Real-Time Data, CDC, and Apache Spark Essentials: A Deep Dive
Today, with real-time data at your fingertips, waiting for hours for insights equals losing business opportunities. Businesses need real-time data analysis to decide on the fly. But how do you go from batch processing to real-time analytics?
In my podcast episode on AntStack TV (watch here) I have explored the essentials of real-time data processing, including Change Data Capture (CDC) and Apache Spark. The blog will dive into these details and more.
What is Real-Time Data Analysis and Why is it Important?
Real-time data analysis involves gathering insights from data as it is collected. To break it down:
- Data Analysis: Extracting insights from gathered data for the purpose of powering business decisions.
- Real-Time: Adding a time-sensitive dimension to the analysis, enabling businesses to derive actionable insights immediately as data is generated.
How Can Businesses Start with Real-Time Data?
Businesses traditionally relied on batch processing, where data was collected and processed later, and insights were derived after a delay.
However, today, the demand for immediate insights has become critical. Real-time data analysis empowers businesses to make timely decisions, seize opportunities, and respond to challenges as they arise. Here’s why businesses are adopting real-time data analysis:
- Timely Decision-Making: Instead of waiting for insights after days, businesses can act on data immediately.
- Enhanced Customer Experience: Real-time insights allow businesses to offer personalized discounts or stock up on items based on user preferences.
For example, e-commerce companies involve multiple interconnected components such as customers browsing products and making purchases, warehouse inventory levels, payment gateways, and shipment management. Each of these components generates streams of data every second and the company can use real-time data to synchronize these seamlessly.
So, by monitoring inventory levels in real time, businesses can identify stock levels and replenish them. For example, by analyzing user behavior patterns and preferences, they can offer targeted discounts and promotions, driving conversions.
Understanding Change Data Capture (CDC)
CDC, or Change Data Capture, is an essential technique for real-time data analysis. It involves tracking changes (inserts, updates, deletions) in a database table and converting these changes into streams of data.
Here’s how CDC works
To explain how CDC works, imagine you have a database with a table that initially contains no data. This means, its state is at zero.
- Enabling CDC By default, databases do not have enabled CDC. So, you need to specifically enable the CDC for a database. Once you do, the change data is gathered into a separate table.

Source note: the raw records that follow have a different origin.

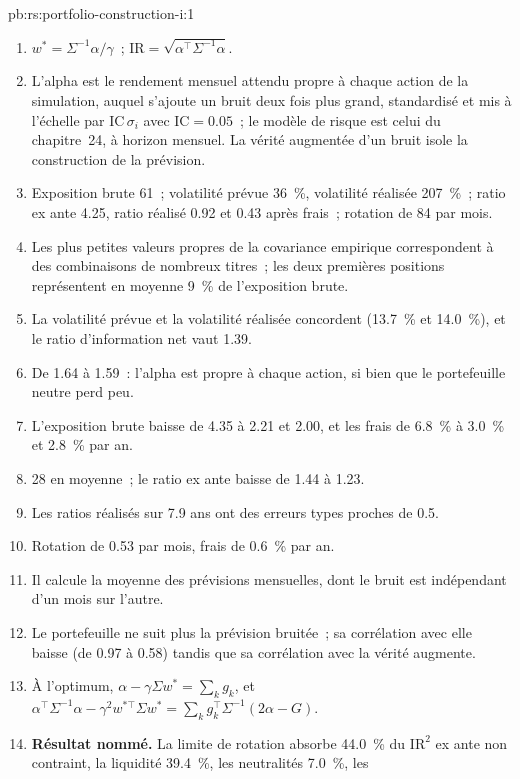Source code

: \begin{solution}{pb:rs:portfolio-construction-i:1}
\begin{enumerate}
\item $w^* = \Sigma^{-1}\alpha/\gamma$~; $\mathrm{IR} = \sqrt{\alpha^\top\Sigma^{-1}\alpha}$.
\item L'alpha est le rendement mensuel attendu propre à chaque action de la simulation, auquel s'ajoute un bruit deux fois plus grand, standardisé et mis à l'échelle par $\mathrm{IC}\,\sigma_i$ avec
$\mathrm{IC} = 0.05$~; le modèle de risque est celui du chapitre~24, à horizon mensuel. La vérité augmentée d'un bruit isole la construction de la prévision.
\item Exposition brute 61~; volatilité prévue 36~\%, volatilité réalisée 207~\%~; ratio ex ante 4.25, ratio réalisé 0.92 et 0.43 après frais~; rotation de 84 par mois.
\item Les plus petites valeurs propres de la covariance empirique correspondent à des combinaisons de nombreux titres~; les deux premières positions représentent en moyenne 9~\% de l'exposition brute.
\item La volatilité prévue et la volatilité réalisée concordent (13.7~\% et 14.0~\%), et le ratio d'information net vaut 1.39.
\item De 1.64 à 1.59~: l'alpha est propre à chaque action, si bien que le portefeuille neutre perd peu.
\item L'exposition brute baisse de 4.35 à 2.21 et 2.00, et les frais de 6.8~\% à 3.0~\% et 2.8~\% par an.
\item 28 en moyenne~; le ratio ex ante baisse de 1.44 à 1.23.
\item Les ratios réalisés sur 7.9 ans ont des erreurs types proches de 0.5.
\item Rotation de 0.53 par mois, frais de 0.6~\% par an.
\item Il calcule la moyenne des prévisions mensuelles, dont le bruit est indépendant d'un mois sur l'autre.
\item Le portefeuille ne suit plus la prévision bruitée~; sa corrélation avec elle baisse (de 0.97 à 0.58) tandis que sa corrélation avec la vérité augmente.
\item À l'optimum, $\alpha - \gamma\Sigma w^* = \sum_k g_k$, et $\alpha^\top\Sigma^{-1}\alpha - \gamma^2 w^{*\top}\Sigma w^* = \sum_k g_k^\top\Sigma^{-1}(2\alpha - G)$.
\item \textbf{Résultat nommé.} La limite de rotation absorbe 44.0~\% du $\mathrm{IR}^2$ ex ante non contraint, la liquidité 39.4~\%, les neutralités 7.0~\%, les 

\end{enumerate}
\end{solution}

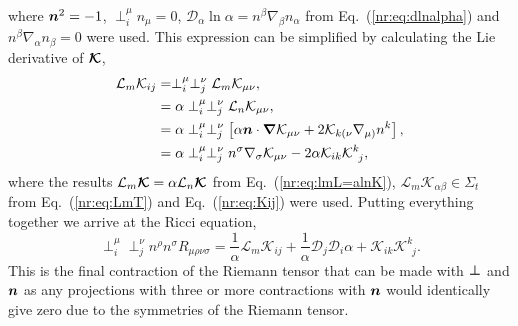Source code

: where $\boldsymbol{n}^2 =-1$, $\perp_i^\mu n_\mu =0$, $\mathcal{D}_\alpha \ln \alpha = n^\beta \nabla_\beta n_\alpha$ from Eq.~(\ref{nr:eq:dlnalpha}) and $n^\beta \nabla_\alpha n_\beta =0$ were used. This expression can be simplified by calculating the Lie derivative of $\boldsymbol{\mathcal{K}}$,
\begin{align}
 \mathcal{L}_m \mathcal{K}_{ij}  &= \perp^\mu_i\perp^\nu_j\mathcal{L}_m \mathcal{K}_{\mu\nu} ,\\ &= \alpha\perp^\mu_i\perp^\nu_j\mathcal{L}_n \mathcal{K}_{\mu\nu} ,\\
 & =\alpha \perp^\mu_i\perp^\nu_j\left[ \alpha \boldsymbol{n}\cdot \boldsymbol{\nabla} \mathcal{K}_{\mu\nu} + 2 \mathcal{K}_{k(\nu}\nabla_{\mu)}n^k\right], \\
&= \alpha \perp^\mu_i\perp^\nu_j n^\sigma \nabla_\sigma \mathcal{K}_{\mu\nu} - 2\alpha\mathcal{K}_{ik}\mathcal{K}^k_{\,\,\,j},
 \end{align}
where the results $\mathcal{L}_m \boldsymbol{\mathcal{K}} = \alpha \mathcal{L}_n \boldsymbol{\mathcal{K}}$ from Eq.~(\ref{nr:eq:lmL=alnK}), $\mathcal{L}_m\mathcal{K}_{\alpha\beta} \in \Sigma_t$ from Eq.~(\ref{nr:eq:LmT}) and Eq.~(\ref{nr:eq:Kij}) were used. Putting everything together we arrive at the Ricci equation,
\begin{equation}\perp^\mu_{i} \perp^\nu_j n^\rho n^\sigma R_{\mu\rho\nu\sigma} = \frac{1}{\alpha}\mathcal{L}_m \mathcal{K}_{ij} +\frac{1}{\alpha}\mathcal{D}_j\mathcal{D}_i \alpha +\mathcal{K}_{ik}\mathcal{K}^k_{\,\,\,j}.  \label{nr:eq:riccieq}\end{equation}
This is the final contraction of the Riemann tensor that can be made with $\boldsymbol{\perp}$ and $\boldsymbol{n}$ as any projections with three or more contractions with $\boldsymbol{n}$ would identically give zero due to the symmetries of the Riemann tensor.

- Capture Events When a new record is added or updated in a table, its state changes from 0 to 1. This change is considered an event. CDC captures similar events like inserts, updates, and deletions. Note: Different databases have specific mechanisms to enable CDC. Here’s a link for your reference. For example, consider we have a table for a User and we have their First Name, Last Name, Email ID, and Phone Number. Initially, the table is empty. When you insert a record, CDC captures this event. CDC contains two parts: Before State: The initial values - null After State: The updated values after inserting the record
- Stream the Changes Once CDC is enabled, tools like Debezium (a CDC tool) and Apache Kafka (a distributed event streaming platform) can stream these changes to downstream systems for processing. Think of the CDC as building a dam on a river. The dam (CDC) captures the flow of water (data), and floodgates (Debezium) manage the controlled flow to downstream channels (Kafka).
Managing Data Streams
Apache Kafka is a distributed messaging system and a de facto choice for managing data streams. Here’s how it fits into the CDC pipeline:
Integration with Debezium Debezium is built on top of Kafka Connect APIs, ensuring seamless integration. When Debezium pulls CDC records as JSON events, it includes metadata - before and after-state of a database event. Debezium pushes these records into Kafka.

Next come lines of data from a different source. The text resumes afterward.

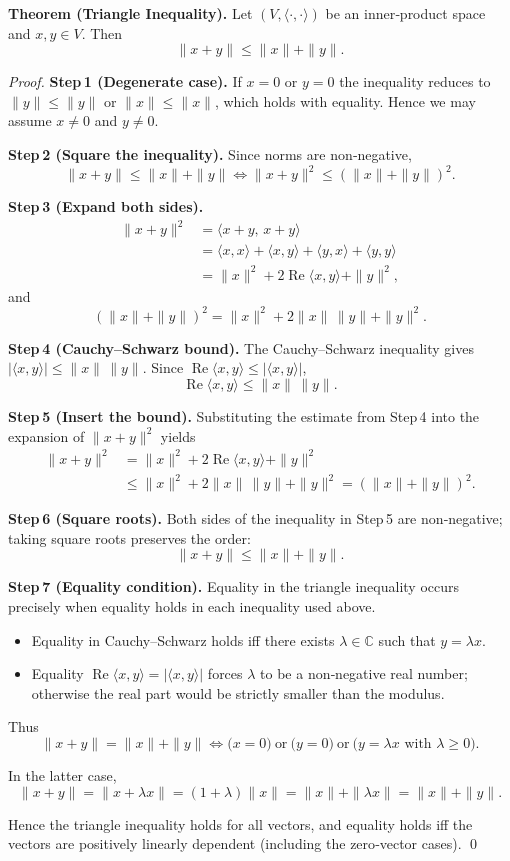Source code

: \textbf{Theorem (Triangle Inequality).}  
Let \((V,\langle\cdot,\cdot\rangle)\) be an inner‑product space and \(x,y\in V\). Then
\[
\|x+y\|\le \|x\|+\|y\|.
\]

\begin{proof}
\textbf{Step 1 (Degenerate case).}  
If \(x=0\) or \(y=0\) the inequality reduces to \(\|y\|\le\|y\|\) or
\(\|x\|\le\|x\|\), which holds with equality. Hence we may assume
\(x\neq0\) and \(y\neq0\).

\textbf{Step 2 (Square the inequality).}  
Since norms are non‑negative,
\[
\|x+y\|\le\|x\|+\|y\|
\iff
\|x+y\|^{2}\le(\|x\|+\|y\|)^{2}.
\]

\textbf{Step 3 (Expand both sides).}
\begin{align*}
\|x+y\|^{2}
   &=\langle x+y,\,x+y\rangle \\
   &=\langle x,x\rangle+\langle x,y\rangle
     +\langle y,x\rangle+\langle y,y\rangle \\
   &=\|x\|^{2}+2\operatorname{Re}\langle x,y\rangle+\|y\|^{2},
\end{align*}
and
\[
(\|x\|+\|y\|)^{2}
   =\|x\|^{2}+2\|x\|\,\|y\|+\|y\|^{2}.
\]

\textbf{Step 4 (Cauchy–Schwarz bound).}  
The Cauchy–Schwarz inequality gives \(|\langle x,y\rangle|\le\|x\|\,\|y\|\).
Since \(\operatorname{Re}\langle x,y\rangle\le|\langle x,y\rangle|\),
\[
\operatorname{Re}\langle x,y\rangle\le\|x\|\,\|y\|.
\]

\textbf{Step 5 (Insert the bound).}  
Substituting the estimate from Step 4 into the expansion of \(\|x+y\|^{2}\) yields
\begin{align*}
\|x+y\|^{2}
   &=\|x\|^{2}+2\operatorname{Re}\langle x,y\rangle+\|y\|^{2}\\
   &\le\|x\|^{2}+2\|x\|\,\|y\|+\|y\|^{2}
    =(\|x\|+\|y\|)^{2}.
\end{align*}

\textbf{Step 6 (Square roots).}  
Both sides of the inequality in Step 5 are non‑negative; taking square roots
preserves the order:
\[
\|x+y\|\le\|x\|+\|y\|.
\]

\textbf{Step 7 (Equality condition).}  
Equality in the triangle inequality occurs precisely when equality holds in
each inequality used above.

\begin{itemize}
\item Equality in Cauchy–Schwarz holds iff there exists \(\lambda\in\mathbb{C}\) such that
\(y=\lambda x\).
\item Equality \(\operatorname{Re}\langle x,y\rangle=|\langle x,y\rangle|\) forces
\(\lambda\) to be a non‑negative real number; otherwise the real part would be
strictly smaller than the modulus.
\end{itemize}
Thus
\[
\|x+y\|=\|x\|+\|y\|
\iff
\bigl(x=0\bigr)\ \text{or}\ \bigl(y=0\bigr)\ \text{or}\ \bigl(y=\lambda x\text{ with }\lambda\ge0\bigr).
\]

In the latter case,
\[
\|x+y\|=\|x+\lambda x\|=(1+\lambda)\|x\|
        =\|x\|+\|\lambda x\|=\|x\|+\|y\|.
\]

Hence the triangle inequality holds for all vectors, and equality holds
iff the vectors are positively linearly dependent (including the zero‑vector
cases). \qed
\end{proof}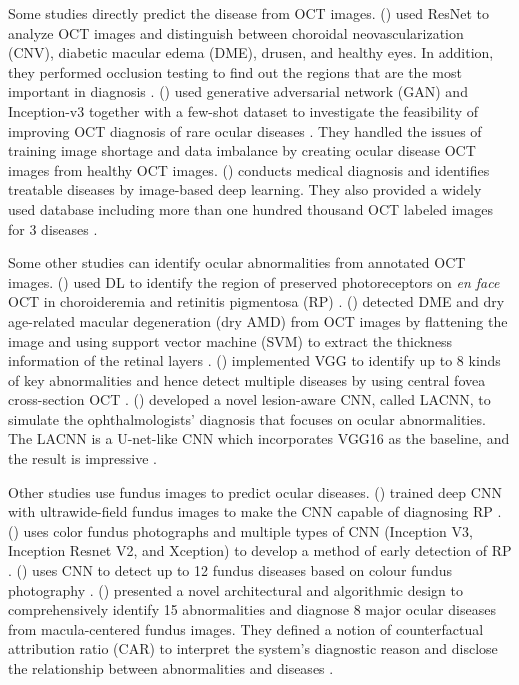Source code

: \documentclass{article}
\newcommand{\authyear}[1]{\citeauthor{#1} (\citeyear{#1})}
\begin{document}
	Some studies directly predict the disease from OCT images.
	\authyear{li2019deep} used ResNet to analyze OCT images and distinguish between choroidal neovascularization (CNV), diabetic macular edema (DME), drusen, and healthy eyes. In addition, they performed occlusion testing to find out the regions that are the most important in diagnosis \autocite{li2019deep}. 
	\authyear{yoo2021feasibility} used generative adversarial network (GAN) and Inception-v3 together with a few-shot dataset to investigate the feasibility of improving OCT diagnosis of rare ocular diseases \autocite{yoo2021feasibility}. They handled the issues of training image shortage and data imbalance by creating ocular disease OCT images from healthy OCT images. \authyear{Kermany2018} conducts medical diagnosis and identifies treatable diseases by image-based deep learning. They also provided a widely used database including more than one hundred thousand OCT labeled images for 3 diseases \autocite{Kermany2018}.
	
	Some other studies can identify ocular abnormalities from annotated OCT images.
	\authyear{camino2018deep} used DL to identify the region of preserved photoreceptors on \textit{en face} OCT in choroideremia and retinitis pigmentosa (RP) \autocite{camino2018deep}. 
	\authyear{srinivasan2014fully} detected DME and dry age-related macular degeneration (dry AMD) from OCT images by flattening the image and using support vector machine (SVM) to extract the thickness information of the retinal layers \autocite{srinivasan2014fully}. 
	\authyear{leandro2023oct} implemented VGG to identify up to 8 kinds of key abnormalities and hence detect multiple diseases by using central fovea cross-section OCT \autocite{leandro2023oct}. \authyear{Fang_Wang2019} developed a novel lesion-aware CNN, called LACNN, to simulate the ophthalmologists' diagnosis that focuses on ocular abnormalities. The LACNN is a U-net-like CNN which incorporates VGG16 as the baseline, and the result is impressive \autocite{Fang_Wang2019}.
	
	Other studies use fundus images to predict ocular diseases.
	\authyear{masumoto2019accuracy} trained deep CNN with ultrawide-field fundus images to make the CNN capable of diagnosing RP \autocite{masumoto2019accuracy}. 
	\authyear{chen2021artificial} uses color fundus photographs and multiple types of CNN (Inception V3, Inception Resnet V2, and Xception) to develop a method of early detection of RP \autocite{chen2021artificial}. 
	\authyear{li2022development} uses CNN to detect up to 12 fundus diseases based on colour fundus photography \autocite{li2022development}. \authyear{Son2023} presented a novel architectural and algorithmic design to comprehensively identify 15 abnormalities and diagnose 8 major ocular diseases from macula-centered fundus images. They defined a notion of counterfactual attribution ratio (CAR) to interpret the system's diagnostic reason and disclose the relationship between abnormalities and diseases \autocite{Son2023}.
	
\end{document}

Kafka’s capabilities Kafka can retain the records for up to 7 days if no action is taken. It also serves as a database to some extent, acting as a streaming source for downstream processes.

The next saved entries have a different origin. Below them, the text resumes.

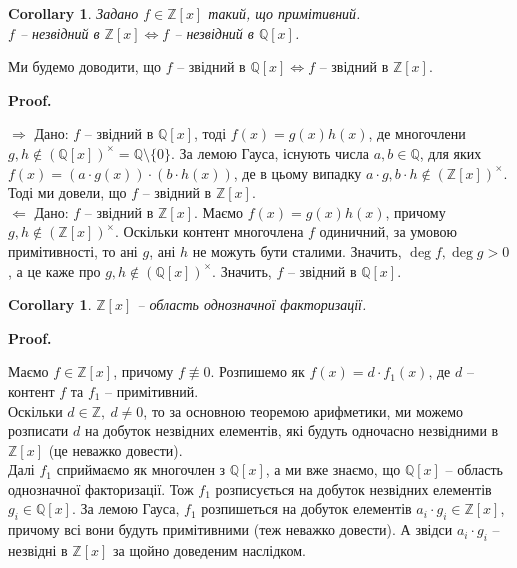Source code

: \documentclass[a4paper, 10pt]{article}
\makeatletter
\def\rightproof{$\boxed{\Rightarrow}$ }
\def\leftproof{$\boxed{\Leftarrow}$ }
\theoremstyle{theoremdd}
\theoremstyle{theoremdd}
\theoremstyle{theoremdd}
\theoremstyle{theoremdd}
\theoremstyle{theoremdd}
\theoremstyle{theoremdd}
\theoremstyle{theoremdd}
\theoremstyle{theoremdd}
\theoremstyle{theoremdd}
\theoremstyle{theoremdd}
\theoremstyle{theoremdd}
\theoremstyle{theoremdd}
\theoremstyle{theoremdd}
\theoremstyle{theoremdd}
\newtheorem{corollary}[theorem]{Corollary}
\theoremstyle{theoremdd}
\renewenvironment{proof}[1][Proof.\\]{\par
\pushQED{\hfill \qed}%
\normalfont \topsep6\p@\@plus6\p@\relax
\trivlist
\item\relax
{\bfseries
#1\@addpunct{.}}\hspace\labelsep\ignorespaces
}{%
\popQED\endtrivlist\@endpefalse
}
\makeatother
\begin{document}
\begin{corollary}
Задано $f \in \mathbb{Z}[x]$ такий, що примітивний.\\
$f$ -- незвідний в $\mathbb{Z}[x] \iff f$ -- незвідний в $\mathbb{Q}[x]$.
\end{corollary}

Ми будемо доводити, що $f$ -- звідний в $\mathbb{Q}[x] \iff f$ -- звідний в $\mathbb{Z}[x]$.

\begin{proof}
\rightproof Дано: $f$ -- звідний в $\mathbb{Q}[x]$, тоді $f(x) = g(x)h(x)$, де многочлени $g,h \notin (\mathbb{Q}[x])^\times = \mathbb{Q} \setminus \{0\}$. За лемою Гауса, існують числа $a,b \in \mathbb{Q}$, для яких $f(x) = (a \cdot g(x)) \cdot (b \cdot h(x))$, де в цьому випадку $a \cdot g, b \cdot h \notin (\mathbb{Z}[x])^\times$. Тоді ми довели, що $f$ -- звідний в $\mathbb{Z}[x]$.
\bigskip \\
\leftproof Дано: $f$ -- звідний в $\mathbb{Z}[x]$. Маємо $f(x) = g(x)h(x)$, причому $g,h \notin (\mathbb{Z}[x])^\times$. Оскільки контент многочлена $f$ одиничний, за умовою примітивності, то ані $g$, ані $h$ не можуть бути сталими. Значить, $\deg f, \deg g > 0$, а це каже про $g,h \notin (\mathbb{Q}[x])^\times$. Значить, $f$ -- звідний в $\mathbb{Q}[x]$.
\end{proof}

\begin{corollary}
$\mathbb{Z}[x]$ -- область однозначної факторизації.
\end{corollary}

\begin{proof}
Маємо $f \in \mathbb{Z}[x]$, причому $f \not\equiv 0$. Розпишемо як $f(x) = d \cdot f_1(x)$, де $d$ -- контент $f$ та $f_1$ -- примітивний.\\
Оскільки $d \in \mathbb{Z},\ d \neq 0$, то за основною теоремою арифметики, ми можемо розписати $d$ на добуток незвідних елементів, які будуть одночасно незвідними в $\mathbb{Z}[x]$ (це неважко довести).\\
Далі $f_1$ сприймаємо як многочлен з $\mathbb{Q}[x]$, а ми вже знаємо, що $\mathbb{Q}[x]$ -- область однозначної факторизації. Тож $f_1$ розписується на добуток незвідних елементів $g_i \in \mathbb{Q}[x]$. За лемою Гауса, $f_1$ розпишеться на добуток елементів $a_i \cdot g_i \in \mathbb{Z}[x]$, причому всі вони будуть примітивними (теж неважко довести). А звідси $a_i \cdot g_i$ -- незвідні в $\mathbb{Z}[x]$ за щойно доведеним наслідком.
\end{proof}
\end{document}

Apache Spark’s Role in Real-Time Processing
Apache Spark plays a key role in real-time data processing by offering both batch and streaming capabilities in a single unified framework. Unlike Apache Flink, which is primarily focused on real-time streaming data, Apache Spark allows you to handle both types of data processing. This flexibility means you don’t need to switch between different tools or domain-specific languages for batch and streaming workloads.
Apache Spark offers wide language support, including SQL, which is familiar to many data engineers and analysts. This makes it easier for anyone with SQL knowledge to interact with Spark and build batch and streaming applications.
A popular alternative to Spark is Apache Flink. However, Spark is often preferred over alternatives because it eliminates the need to switch between different processing engines. Additionally, since its release Spark has become a dependable choice for its robustness and ability to handle complex data applications.
Setting Up Spark
You can set up Apache Spark in several ways depending on the scale of your data processing needs and the environment you’re working in. Here are some of those ways.
Local Setup You can set up Spark on a single host machine or laptop for small data processing tasks. However, it can be tricky for large-scale data operations.
Cluster Setup
To take full advantage of Spark’s capabilities, you can set up a cluster with multiple machines. This required more manual work, like configuring hardware resources, networks, and software. Setting up a cluster can be challenging, in terms of managing distributed resources, configuring Spark, and ensuring proper communication between nodes.Cloud Solutions You can also utilize cloud providers offering managed Spark services for easier setup and scalability. For instance, AWS Elastic MapReduce (AWS EMR), provides a managed Spark environment; you can simply launch a Spark cluster on EMR and start data processing. Cloud providers handle scaling, provisioning, and managing the Spark environment, so you can focus on data processing instead of infrastructure.
Databricks Databricks provides an out-of-the-box managed Spark environment, making it a great option for big data processing. You can use Databricks with your cloud provider credentials to quickly set up a Spark environment.
Stream Processing in Spark
Spark offers two primary methods for handling data:
- Read: For batch data processing.
- ReadStream: For streaming data processing.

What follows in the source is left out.